Structured Denoising Diffusion Models in Discrete State-Spaces

The paper "Structured Denoising Diffusion Models in Discrete State-Spaces" introduces Discrete Denoising Diffusion Probabilistic Models (D3PMs), a generative model for discrete data that builds upon the success of Denoising Diffusion Probabilistic Models (DDPMs) in continuous spaces.

Structured Denoising Diffusion Models in Discrete State-Spaces by Austin et al.: https://arxiv.org/pdf/2107.03006

Diffusion Models for Discrete State Spaces

Diffusion models typically operate on continuous data like image pixels. This paper introduces a new approach called Discrete Denoising Diffusion Probabilistic Models (D3PMs) for data with a finite set of values, such as images with discrete color levels or text with a specific alphabet. D3PMs achieve this by employing a series of diffusion steps. In each step, a transition matrix, which captures the probability of transitioning from one state (e.g., a specific pixel value) to another, is used to gradually corrupt the data with noise. The model then learns to reverse this process, effectively denoising the data and generating new samples from the underlying distribution. This framework allows for incorporating domain knowledge by designing structured transition matrices that reflect specific data characteristics.

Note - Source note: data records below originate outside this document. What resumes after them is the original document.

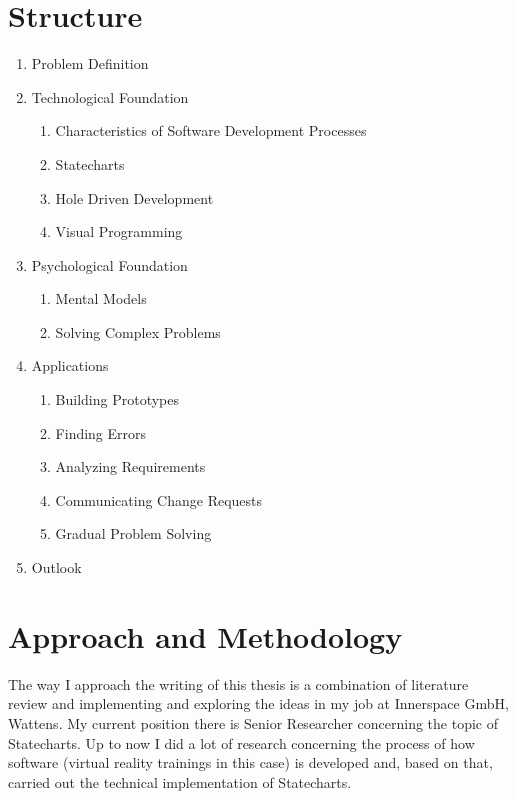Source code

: \documentclass[a4paper, bibliography=totoc, oneside, 12pt]{scrbook}
\begin{document}
\section{Structure}
\begin{enumerate}[label*=\arabic*.]
    \item Problem Definition
    
    \item Technological Foundation
    \begin{enumerate}[label*=\arabic*.]
        \item Characteristics of Software Development Processes
        \item Statecharts %
        \item Hole Driven Development %
        \item Visual Programming
    \end{enumerate}
    
    \item Psychological Foundation
    \begin{enumerate}[label*=\arabic*.]
        \item Mental Models
        \item Solving Complex Problems
    \end{enumerate}
    
    \item Applications
    \begin{enumerate}[label*=\arabic*.]
        \item Building Prototypes
        \item Finding Errors
        \item Analyzing Requirements
        \item Communicating Change Requests
        \item Gradual Problem Solving
    \end{enumerate}
    
    \item Outlook
\end{enumerate}


\section{Approach and Methodology}
The way I approach the writing of this thesis is a combination of literature review and implementing and exploring the ideas in my job at Innerspace GmbH, Wattens.
My current position there is Senior Researcher concerning the topic of Statecharts.
Up to now I did a lot of research concerning the process of how software (virtual reality trainings in this case) is developed and, based on that, carried out the technical implementation of Statecharts.
\end{document}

Categorical Distribution and Transition Matrices in D3PMs

Categorical Distribution

Imagine a data point $x$ that can take on one of $K$ possible values ($x \in {x_1, x_2, \ldots, x_K}$). A categorical distribution describes the probability of $x$ belonging to each category. This is represented by a probability vector $q(x) = [q(x_1), q(x_2), \ldots, q(x_K)]$, where each element $q(x_i)$ signifies the probability of $x$ taking the value $x_i$. The sum of all probabilities in the vector equals 1:

$$ \sum_{i=1}^{K} q(x_i) = 1 $$

Transition Matrices

The diffusion process in D3PMs is governed by a sequence of transition matrices, one for each diffusion step t (from 0 to $T-1$). Each transition matrix, denoted by $Q_t$, is a square matrix of size $K \times K$. It encodes the probability of transitioning from any state $x_i$ to any other state $x_j$ during step t:

$$ Q_t(x_i, x_j) $$

Here, $Q_t(x_i, x_j)$ represents the probability of transitioning from state $x_i$ to state $x_j$ in step t.

$$ \sum_{j=1}^{K} Q_t(x_i, x_j) = 1, \quad \text{for all i} \in {1, 2, \ldots, K} $$

These transition matrices essentially define the "corruption process" at each step. By multiplying the current data distribution $q(x_t)$ with the transition matrix $Q_t$, we obtain the distribution of the data $q(x_{t+1})$ after the noise is added in step t:

$$ q(x_{t+1} \mid x_t) = Q_t q(x_t) $$

In essence, the categorical distribution captures the probabilities of the data points across different categories, while the transition matrices govern how these probabilities evolve with the noise injection during the diffusion process.

The effectiveness of D3PMs heavily relies on the concept of locality in the transition matrices. This principle dictates how the corruption process in each step is localized to the state itself or its immediate neighbors in the data space.

Here's how locality plays a role:

Limited Dependencies: The transition probability $Q_t(x_i, x_j)$ should be significant only for $x_i$ and $x_j$ that are "close" to each other in the data space.
Reduced Complexity: By focusing on local transitions, the model complexity and computational cost are reduced compared to matrices with global dependencies.
Incorporating Domain Knowledge: Locality allows us to design transition matrices that reflect specific data characteristics.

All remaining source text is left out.